We are frequently asked what is the best beginner-friendly snake for individuals who are new to the pastime. Beginner refers to a plant that is relatively simple to care for, with little requirements other than good husbandry and attention to detail. Snakes appear to be the most popular of all the reptiles available in the hobby. Any reptile show will reveal that the bulk of the species on display are legless. Snakes make excellent pets.
Depending on the particular snake and the species, they can be shy or outgoing, and some are easy to care for. For those new to the pastime or those looking to add a new animal to their collection that is relatively easy to keep, we present five beginner friendly snakes in no particular order.
The corn snake (Pantherophis guttata) was the most popular pet snake available before the ball python won the hearts of snake lovers. What’s not to enjoy about this North American native? It’s quite docile, easy to handle, and care for. Corn snakes remain one of the most popular pet snakes due to its friendly nature, wide availability, and unique color combinations. They don’t become too big, don’t require a large area (I’ve had mine for ten years in a 20-gallon enclosure), and are quite easy to breed if you want to.
Okeetee corn snakes
Corn snake hatchlings cost between $25 and $40, depending on where you get them and how different their colors are. It’s simple to accommodate them. My tank is a 20-gallon with a screened top, an under-tank heat pad, a ceramic water bowl, two hides (a paper towel roll and a commercial hide), and aspen substrate. There is no need for special illumination, and when it’s time to feed them, I take them out and put them in their own shoebox, where they each get a frozen/thawed rat pup or F/T mice. They have a lengthy lifespan. As I previously stated, I’ve had mine for over a decade and they’re still going strong.

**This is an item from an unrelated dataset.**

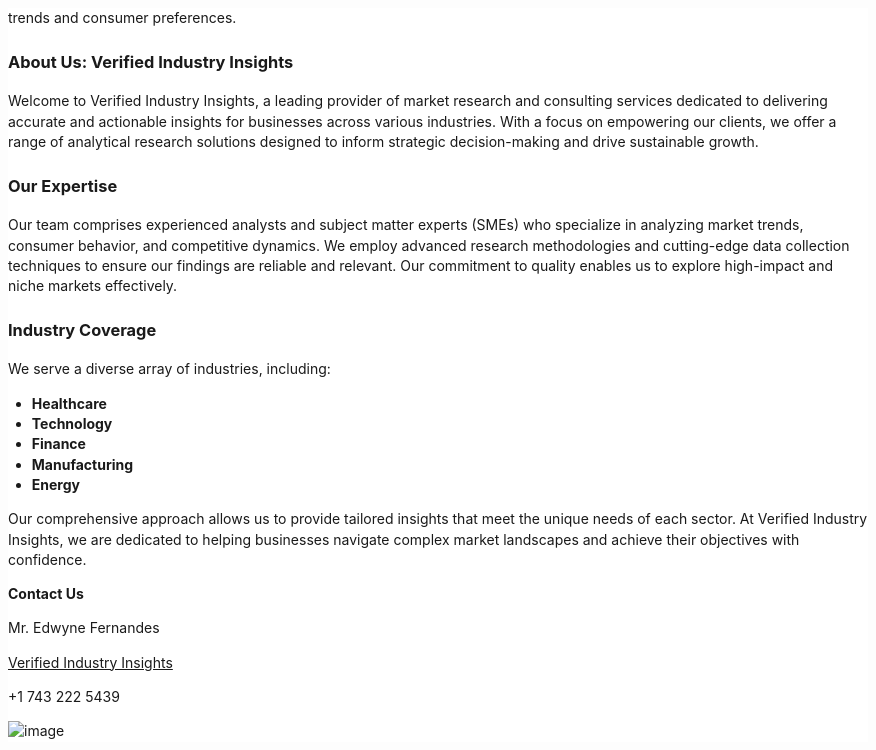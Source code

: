 trends and consumer preferences.</p><h3>About Us: Verified Industry Insights</h3><p>Welcome to Verified Industry Insights, a leading provider of market research and consulting services dedicated to delivering accurate and actionable insights for businesses across various industries. With a focus on empowering our clients, we offer a range of analytical research solutions designed to inform strategic decision-making and drive sustainable growth.</p><h3>Our Expertise</h3><p>Our team comprises experienced analysts and subject matter experts (SMEs) who specialize in analyzing market trends, consumer behavior, and competitive dynamics. We employ advanced research methodologies and cutting-edge data collection techniques to ensure our findings are reliable and relevant. Our commitment to quality enables us to explore high-impact and niche markets effectively.</p><h3>Industry Coverage</h3><p>We serve a diverse array of industries, including:</p><ul><li><strong>Healthcare</strong></li><li><strong>Technology</strong></li><li><strong>Finance</strong></li><li><strong>Manufacturing</strong></li><li><strong>Energy</strong></li></ul><p>Our comprehensive approach allows us to provide tailored insights that meet the unique needs of each sector. At Verified Industry Insights, we are dedicated to helping businesses navigate complex market landscapes and achieve their objectives with confidence.</p><p><strong>Contact Us</strong></p><p>Mr. Edwyne Fernandes</p><p><a href="https://www.verifiedindustryinsights.com/">Verified Industry Insights</a></p><p>+1 743 222 5439</p>
![image](https://github.com/user-attachments/assets/2dcc7f1f-d238-4853-b983-af4de807950a)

The ball python (Python regius) is currently the most popular pet snake, owing to the enormous variety of morphs available as well as its generally quiet disposition. Keeping a ball python is not difficult if you use proper care practices. Because they are native to Central and Western Africa, the ball python requires some humidity in its cage, unlike most of the other snakes on this list. The snake is not a big python, but it has a big body. The female ball python can reach a length of 3 to 5 feet, whereas the male can only reach a length of 2 to 3 feet. It is possible that your size will differ. Ball pythons, like rosy boas, are long-lived snakes, with some surviving in captivity for more than 30 years.
Ball pythons can be kept in enclosures up to 3 feet long. If at all possible, avoid screen tops, since they make it difficult to maintain a high level of humidity in the enclosure. A 30-gallon cage is adequate. The survival of this species necessitates the use of a hide box. You should keep a hide box on both sides of its enclosure because it is shy. Bowls of water should be big enough to soak in. Over plastic bowls, heavy bowls, such as ceramic bowls, are preferable.